Liszt’s Transcendental Etudes may justifiably be called showpieces, given the immense technical challenges they present to pianists, but they are also fertile ground for exploring subtlety and nuance. Kirill Gerstein not only makes this complete set sound easy, but gives each one of the 12 a character all of its own. Just listen to the ruminative close of Paysage, the robust masculinity of the fiery Mazeppa, the will-o’-the-wisp delicacy of Feuz Folets, the magisterial flamboyance of Eroica, or the wild (though tightly controlled) frenzy of Wilde Jagd – Gerstner presents them as one magical discovery after another. His tonal vocabulary is considerable, and while detail is paramount, the big picture is potent and foremost. A fine, fresh slant on well-worn repertoire.

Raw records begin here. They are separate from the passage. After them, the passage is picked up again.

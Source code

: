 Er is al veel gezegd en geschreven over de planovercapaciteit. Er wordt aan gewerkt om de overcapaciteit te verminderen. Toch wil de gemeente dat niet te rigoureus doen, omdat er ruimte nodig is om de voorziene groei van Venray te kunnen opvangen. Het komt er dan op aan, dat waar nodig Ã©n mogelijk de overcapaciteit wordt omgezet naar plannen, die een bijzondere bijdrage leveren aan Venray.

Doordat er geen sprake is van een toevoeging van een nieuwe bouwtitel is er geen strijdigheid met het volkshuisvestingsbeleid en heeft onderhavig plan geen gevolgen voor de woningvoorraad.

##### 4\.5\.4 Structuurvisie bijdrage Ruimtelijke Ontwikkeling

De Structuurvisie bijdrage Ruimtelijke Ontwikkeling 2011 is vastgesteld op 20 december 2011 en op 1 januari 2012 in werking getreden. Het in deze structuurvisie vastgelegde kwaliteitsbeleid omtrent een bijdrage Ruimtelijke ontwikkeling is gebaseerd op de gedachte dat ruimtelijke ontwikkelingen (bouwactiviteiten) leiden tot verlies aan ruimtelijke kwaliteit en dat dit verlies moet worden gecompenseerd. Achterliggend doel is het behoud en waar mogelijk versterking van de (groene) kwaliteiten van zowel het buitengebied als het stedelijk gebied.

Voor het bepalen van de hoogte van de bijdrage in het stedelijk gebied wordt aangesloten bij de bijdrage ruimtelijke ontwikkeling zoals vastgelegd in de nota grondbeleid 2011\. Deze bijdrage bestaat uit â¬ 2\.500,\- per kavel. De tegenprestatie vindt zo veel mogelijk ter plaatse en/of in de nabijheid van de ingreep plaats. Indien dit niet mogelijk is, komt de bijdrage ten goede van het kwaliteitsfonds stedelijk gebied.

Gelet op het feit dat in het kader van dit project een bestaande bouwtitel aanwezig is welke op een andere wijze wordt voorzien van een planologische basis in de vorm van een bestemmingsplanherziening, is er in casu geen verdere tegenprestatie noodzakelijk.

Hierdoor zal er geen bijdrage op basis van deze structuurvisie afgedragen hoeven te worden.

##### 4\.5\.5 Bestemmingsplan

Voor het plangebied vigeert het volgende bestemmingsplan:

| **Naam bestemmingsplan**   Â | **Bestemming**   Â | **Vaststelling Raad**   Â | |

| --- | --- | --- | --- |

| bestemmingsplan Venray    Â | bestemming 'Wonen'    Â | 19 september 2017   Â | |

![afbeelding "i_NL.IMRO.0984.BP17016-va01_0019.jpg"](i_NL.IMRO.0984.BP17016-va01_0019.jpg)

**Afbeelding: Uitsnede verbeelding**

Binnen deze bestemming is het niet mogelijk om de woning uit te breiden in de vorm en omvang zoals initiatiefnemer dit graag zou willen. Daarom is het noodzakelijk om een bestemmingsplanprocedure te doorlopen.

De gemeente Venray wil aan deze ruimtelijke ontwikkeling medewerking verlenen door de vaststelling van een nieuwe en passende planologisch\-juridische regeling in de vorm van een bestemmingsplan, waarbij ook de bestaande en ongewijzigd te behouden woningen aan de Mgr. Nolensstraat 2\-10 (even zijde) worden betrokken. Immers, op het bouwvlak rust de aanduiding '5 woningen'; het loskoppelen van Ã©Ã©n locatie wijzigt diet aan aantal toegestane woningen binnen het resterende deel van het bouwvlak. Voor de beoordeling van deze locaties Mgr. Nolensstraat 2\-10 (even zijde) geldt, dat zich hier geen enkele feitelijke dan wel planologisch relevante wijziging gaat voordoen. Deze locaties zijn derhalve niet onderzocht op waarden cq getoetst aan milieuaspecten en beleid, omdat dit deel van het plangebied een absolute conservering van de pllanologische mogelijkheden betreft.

Ken Walton

FOLK: Greentrax 30th Anniversary: The Special Projects | Rating: *** | Greentrax Recordings

Scottish folk label Greentrax celebrates its 30th anniversary with an engaging double CD drawn from its numerous “special project” albums, covering the gamut from Traveller tradition-bearers like the late Lizzie Higgins singing The Jolly Beggar, from the label’s invaluable Scottish Tradition series, to an electronic remix of a piping track by the late, great Gordon Duncan.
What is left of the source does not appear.